* **REQUIRED WORK**
Pictures excluded, copy every record that follows exactly as it appears.

Records drawn from a dataset:
____

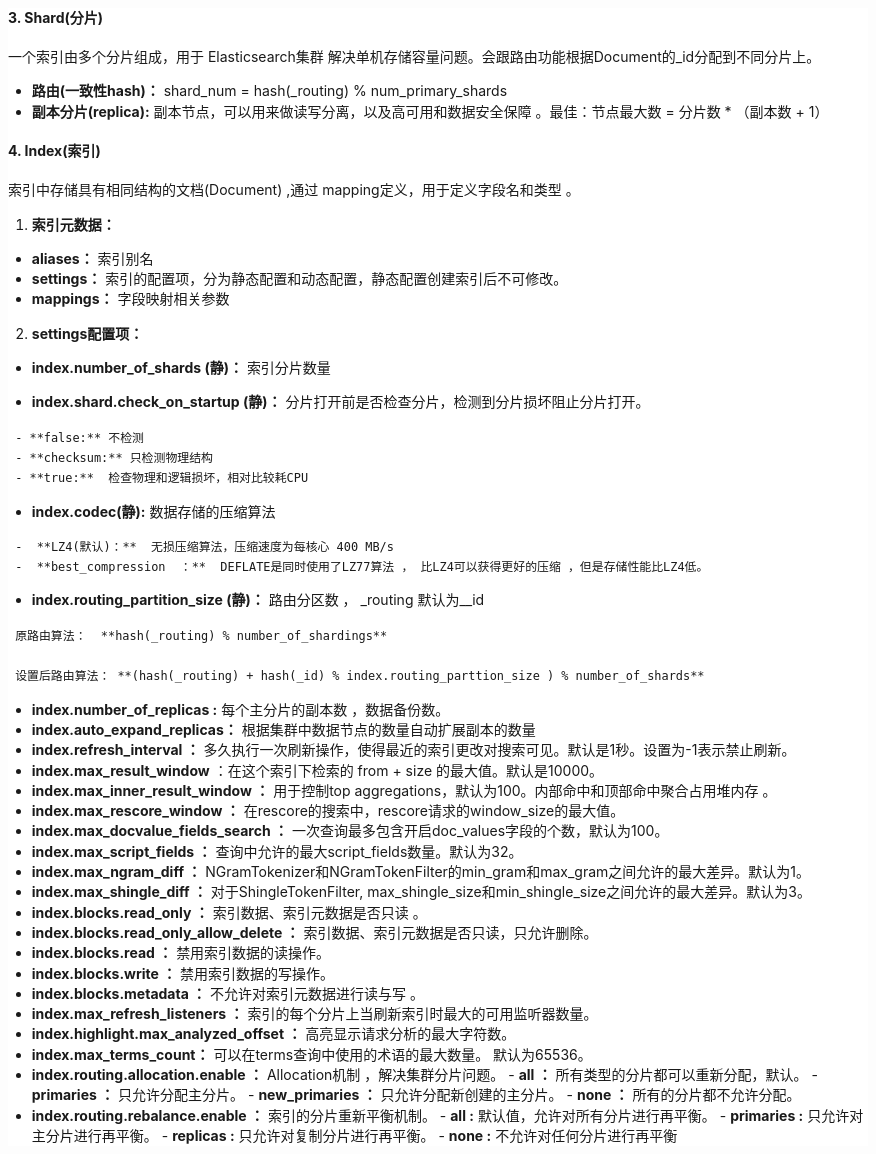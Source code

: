 

#### 3. Shard(分片)

一个索引由多个分片组成，用于 Elasticsearch集群 解决单机存储容量问题。会跟路由功能根据Document的_id分配到不同分片上。

-  **路由(一致性hash)：** shard_num = hash(_routing) % num_primary_shards
-  **副本分片(replica):**   副本节点，可以用来做读写分离，以及高可用和数据安全保障 。最佳：节点最大数 = 分片数 * （副本数 + 1）



#### 4. Index(索引)

 索引中存储具有相同结构的文档(Document) ,通过 mapping定义，用于定义字段名和类型 。

1.  **索引元数据：**

   - **aliases：** 索引别名
   - **settings：** 索引的配置项，分为静态配置和动态配置，静态配置创建索引后不可修改。
   - **mappings：**  字段映射相关参数 

2.  **settings配置项：**

   -  **index.number_of_shards (静)：** 索引分片数量

   -  **index.shard.check_on_startup (静)：**  分片打开前是否检查分片，检测到分片损坏阻止分片打开。

     - **false:** 不检测
     - **checksum:** 只检测物理结构
     - **true:**  检查物理和逻辑损坏，相对比较耗CPU 

   -  **index.codec(静):**  数据存储的压缩算法 

     -  **LZ4(默认)：**  无损压缩算法，压缩速度为每核心 400 MB/s 
     -  **best_compression  ：**  DEFLATE是同时使用了LZ77算法 ， 比LZ4可以获得更好的压缩 ，但是存储性能比LZ4低。

   -  **index.routing_partition_size (静)：**  路由分区数 ， _routing 默认为__id

     原路由算法：  **hash(_routing) % number_of_shardings** 

     设置后路由算法： **(hash(_routing) + hash(_id) % index.routing_parttion_size ) % number_of_shards** 

   

   -  **index.number_of_replicas :**  每个主分片的副本数 ，数据备份数。
   -  **index.auto_expand_replicas：**  根据集群中数据节点的数量自动扩展副本的数量 
   -  **index.refresh_interval ：**  多久执行一次刷新操作，使得最近的索引更改对搜索可见。默认是1秒。设置为-1表示禁止刷新。 
   -  **index.max_result_window** ：在这个索引下检索的 from + size 的最大值。默认是10000。 
   -  **index.max_inner_result_window ：**  用于控制top aggregations，默认为100。内部命中和顶部命中聚合占用堆内存 。
   -  **index.max_rescore_window ：**  在rescore的搜索中，rescore请求的window_size的最大值。 
   -  **index.max_docvalue_fields_search ：**   一次查询最多包含开启doc_values字段的个数，默认为100。 
   -  **index.max_script_fields ：**  查询中允许的最大script_fields数量。默认为32。 
   -  **index.max_ngram_diff ：**  NGramTokenizer和NGramTokenFilter的min_gram和max_gram之间允许的最大差异。默认为1。 
   -  **index.max_shingle_diff ：**  对于ShingleTokenFilter, max_shingle_size和min_shingle_size之间允许的最大差异。默认为3。 
   -  **index.blocks.read_only ：**  索引数据、索引元数据是否只读 。
   -  **index.blocks.read_only_allow_delete ：** 索引数据、索引元数据是否只读，只允许删除。
   -  **index.blocks.read ：** 禁用索引数据的读操作。
   -  **index.blocks.write ：** 禁用索引数据的写操作。
   -  **index.blocks.metadata ：**  不允许对索引元数据进行读与写 。
   -  **index.max_refresh_listeners ：**  索引的每个分片上当刷新索引时最大的可用监听器数量。 
   -  **index.highlight.max_analyzed_offset ：**  高亮显示请求分析的最大字符数。 
   -  **index.max_terms_count：**   可以在terms查询中使用的术语的最大数量。  默认为65536。 
   -  **index.routing.allocation.enable ：**  Allocation机制 ，解决集群分片问题。
     -  **all ：**  所有类型的分片都可以重新分配，默认。 
     -  **primaries ：**  只允许分配主分片。 
     -  **new_primaries ：**  只允许分配新创建的主分片。 
     -  **none ：**  所有的分片都不允许分配。 
   -  **index.routing.rebalance.enable ：**  索引的分片重新平衡机制。 
     -  **all :**  默认值，允许对所有分片进行再平衡。 
     -  **primaries :**  只允许对主分片进行再平衡。 
     -  **replicas :**  只允许对复制分片进行再平衡。 
     -  **none :**  不允许对任何分片进行再平衡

____

* **SOLUTION TO THE EXERCISE**
Source code

: 

#### 3. Shard(分片)

一个索引由多个分片组成，用于 Elasticsearch集群 解决单机存储容量问题。会跟路由功能根据Document的_id分配到不同分片上。

-  **路由(一致性hash)：** shard_num = hash(_routing) % num_primary_shards
-  **副本分片(replica):**   副本节点，可以用来做读写分离，以及高可用和数据安全保障 。最佳：节点最大数 = 分片数 * （副本数 + 1）



#### 4. Index(索引)

 索引中存储具有相同结构的文档(Document) ,通过 mapping定义，用于定义字段名和类型 。

1.  **索引元数据：**

   - **aliases：** 索引别名
   - **settings：** 索引的配置项，分为静态配置和动态配置，静态配置创建索引后不可修改。
   - **mappings：**  字段映射相关参数 

2.  **settings配置项：**

   -  **index.number_of_shards (静)：** 索引分片数量

   -  **index.shard.check_on_startup (静)：**  分片打开前是否检查分片，检测到分片损坏阻止分片打开。

     - **false:** 不检测
     - **checksum:** 只检测物理结构
     - **true:**  检查物理和逻辑损坏，相对比较耗CPU 

   -  **index.codec(静):**  数据存储的压缩算法 

     -  **LZ4(默认)：**  无损压缩算法，压缩速度为每核心 400 MB/s 
     -  **best_compression  ：**  DEFLATE是同时使用了LZ77算法 ， 比LZ4可以获得更好的压缩 ，但是存储性能比LZ4低。

   -  **index.routing_partition_size (静)：**  路由分区数 ， _routing 默认为__id

     原路由算法：  **hash(_routing) % number_of_shardings** 

     设置后路由算法： **(hash(_routing) + hash(_id) % index.routing_parttion_size ) % number_of_shards** 

   

   -  **index.number_of_replicas :**  每个主分片的副本数 ，数据备份数。
   -  **index.auto_expand_replicas：**  根据集群中数据节点的数量自动扩展副本的数量 
   -  **index.refresh_interval ：**  多久执行一次刷新操作，使得最近的索引更改对搜索可见。默认是1秒。设置为-1表示禁止刷新。 
   -  **index.max_result_window** ：在这个索引下检索的 from + size 的最大值。默认是10000。 
   -  **index.max_inner_result_window ：**  用于控制top aggregations，默认为100。内部命中和顶部命中聚合占用堆内存 。
   -  **index.max_rescore_window ：**  在rescore的搜索中，rescore请求的window_size的最大值。 
   -  **index.max_docvalue_fields_search ：**   一次查询最多包含开启doc_values字段的个数，默认为100。 
   -  **index.max_script_fields ：**  查询中允许的最大script_fields数量。默认为32。 
   -  **index.max_ngram_diff ：**  NGramTokenizer和NGramTokenFilter的min_gram和max_gram之间允许的最大差异。默认为1。 
   -  **index.max_shingle_diff ：**  对于ShingleTokenFilter, max_shingle_size和min_shingle_size之间允许的最大差异。默认为3。 
   -  **index.blocks.read_only ：**  索引数据、索引元数据是否只读 。
   -  **index.blocks.read_only_allow_delete ：** 索引数据、索引元数据是否只读，只允许删除。
   -  **index.blocks.read ：** 禁用索引数据的读操作。
   -  **index.blocks.write ：** 禁用索引数据的写操作。
   -  **index.blocks.metadata ：**  不允许对索引元数据进行读与写 。
   -  **index.max_refresh_listeners ：**  索引的每个分片上当刷新索引时最大的可用监听器数量。 
   -  **index.highlight.max_analyzed_offset ：**  高亮显示请求分析的最大字符数。 
   -  **index.max_terms_count：**   可以在terms查询中使用的术语的最大数量。  默认为65536。 
   -  **index.routing.allocation.enable ：**  Allocation机制 ，解决集群分片问题。
     -  **all ：**  所有类型的分片都可以重新分配，默认。 
     -  **primaries ：**  只允许分配主分片。 
     -  **new_primaries ：**  只允许分配新创建的主分片。 
     -  **none ：**  所有的分片都不允许分配。 
   -  **index.routing.rebalance.enable ：**  索引的分片重新平衡机制。 
     -  **all :**  默认值，允许对所有分片进行再平衡。 
     -  **primaries :**  只允许对主分片进行再平衡。 
     -  **replicas :**  只允许对复制分片进行再平衡。 
     -  **none :**  不允许对任何分片进行再平衡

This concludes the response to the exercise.